Javaid et al. ont rapporté que les résidus de mélamine dans les préparations pour nourrissons se situaient entre 0,002 et 2 mg kg⁻¹ par spectroscopie infrarouge à transformée de Fourier (FT-IR) (limite de détection [LD] = 1 mg kg⁻¹ ; limite de quantification [LQ] = 3,5 mg kg⁻¹). Rezai et al.²⁷ ont proposé une méthode HPLC-DAD (λ = 220 nm) pour le dosage de la mélamine et ont obtenu une LQ de 0,08 μg mL⁻¹ pour le lait en poudre, inférieure à celle obtenue dans la présente étude. Sun et al. ont développé une méthode RP-HPLC-DAD pour la détection de la mélamine dans le lait liquide par extraction en phase solide (SPE). Ils ont obtenu une LD de 18 et une LQ de 60 μg kg⁻¹, ce qui représente une sensibilité supérieure à celle de la présente étude. Montesano et al. ont confirmé l'efficacité de la méthode HPLC-DMD pour l'évaluation de la teneur en mélamine dans les suppléments protéiques avec une limite de quantification de 0,05 à 3 mg/kg, qui était moins sensible que la méthode utilisée dans cette étude29.

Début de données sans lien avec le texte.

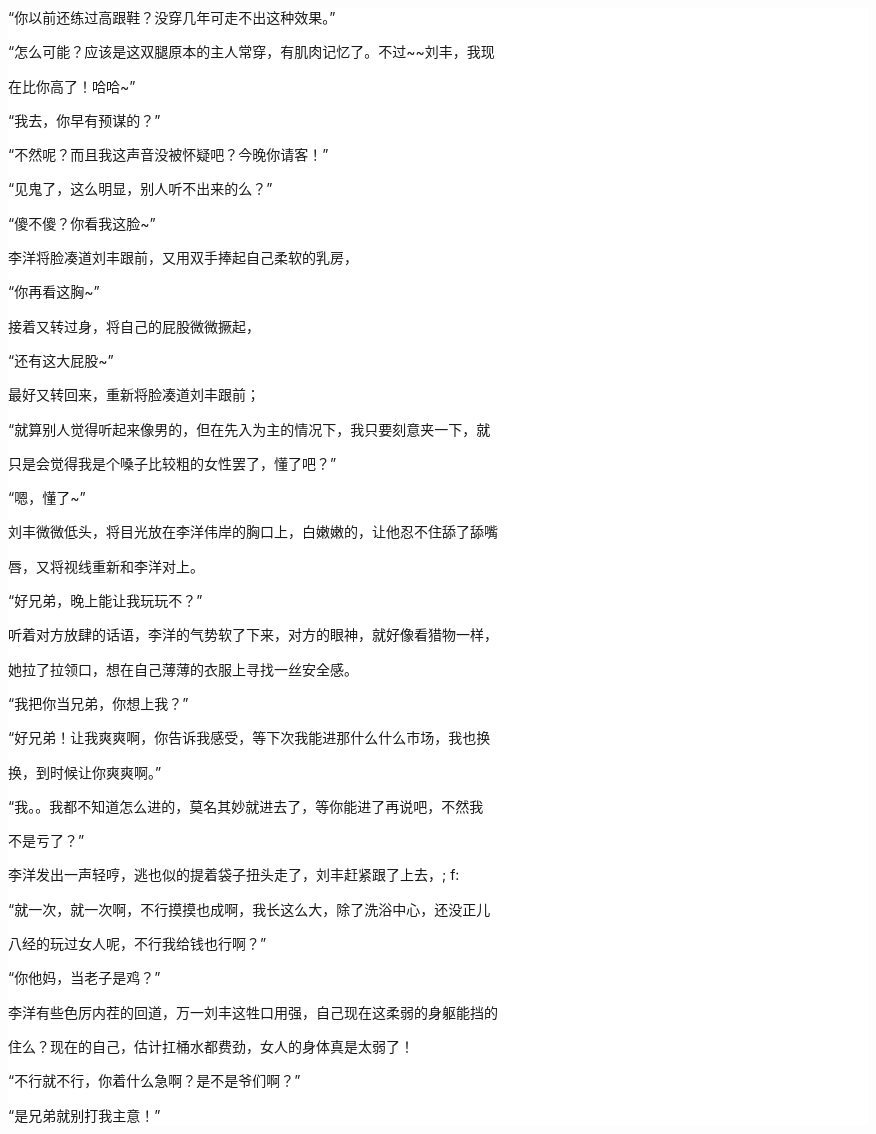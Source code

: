 “你以前还练过高跟鞋？没穿几年可走不出这种效果。”

“怎么可能？应该是这双腿原本的主人常穿，有肌肉记忆了。不过~~刘丰，我现

在比你高了！哈哈~”

“我去，你早有预谋的？”

“不然呢？而且我这声音没被怀疑吧？今晚你请客！”

“见鬼了，这么明显，别人听不出来的么？”

“傻不傻？你看我这脸~”

李洋将脸凑道刘丰跟前，又用双手捧起自己柔软的乳房，

“你再看这胸~”

接着又转过身，将自己的屁股微微撅起，

“还有这大屁股~”

最好又转回来，重新将脸凑道刘丰跟前；

“就算别人觉得听起来像男的，但在先入为主的情况下，我只要刻意夹一下，就

只是会觉得我是个嗓子比较粗的女性罢了，懂了吧？”

“嗯，懂了~”

刘丰微微低头，将目光放在李洋伟岸的胸口上，白嫩嫩的，让他忍不住舔了舔嘴

唇，又将视线重新和李洋对上。

“好兄弟，晚上能让我玩玩不？”

听着对方放肆的话语，李洋的气势软了下来，对方的眼神，就好像看猎物一样，

她拉了拉领口，想在自己薄薄的衣服上寻找一丝安全感。

“我把你当兄弟，你想上我？”

“好兄弟！让我爽爽啊，你告诉我感受，等下次我能进那什么什么市场，我也换

换，到时候让你爽爽啊。”

“我。。我都不知道怎么进的，莫名其妙就进去了，等你能进了再说吧，不然我

不是亏了？”

李洋发出一声轻哼，逃也似的提着袋子扭头走了，刘丰赶紧跟了上去，;   f:

“就一次，就一次啊，不行摸摸也成啊，我长这么大，除了洗浴中心，还没正儿

八经的玩过女人呢，不行我给钱也行啊？”

“你他妈，当老子是鸡？”

李洋有些色厉内茬的回道，万一刘丰这牲口用强，自己现在这柔弱的身躯能挡的

住么？现在的自己，估计扛桶水都费劲，女人的身体真是太弱了！

“不行就不行，你着什么急啊？是不是爷们啊？”

“是兄弟就别打我主意！”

Il est indéniable que les laboratoires d'analyse jouent un rôle important dans la protection de l'environnement en surveillant les polluants dans divers échantillons. Cependant, l'utilisation d'un grand nombre de réactifs et de solvants lors des analyses peut entraîner la formation de résidus dangereux. C'est pourquoi la chimie analytique verte (CAV) a été développée en 2000 afin de réduire, voire d'éliminer, les effets néfastes des procédures analytiques sur les opérateurs et l'environnement26. Les méthodes traditionnelles de détection de la mélamine, telles que la chromatographie, l'électrophorèse, l'électrophorèse capillaire et le dosage immuno-enzymatique (ELISA), sont utilisées pour identifier cette substance. Toutefois, parmi les nombreuses méthodes de détection, les capteurs électrochimiques ont suscité un vif intérêt en raison de leur excellente sensibilité, de leur sélectivité, de leur rapidité d'analyse et de leur facilité d'utilisation30,31. La nanotechnologie verte exploite les voies biologiques pour synthétiser des nanomatériaux, ce qui permet de réduire la production de déchets dangereux et la consommation d'énergie, favorisant ainsi la mise en œuvre de pratiques durables. Les nanocomposites, par exemple, fabriqués à partir de matériaux respectueux de l'environnement, peuvent être utilisés dans les biocapteurs pour détecter des substances telles que la mélamine32,33,34.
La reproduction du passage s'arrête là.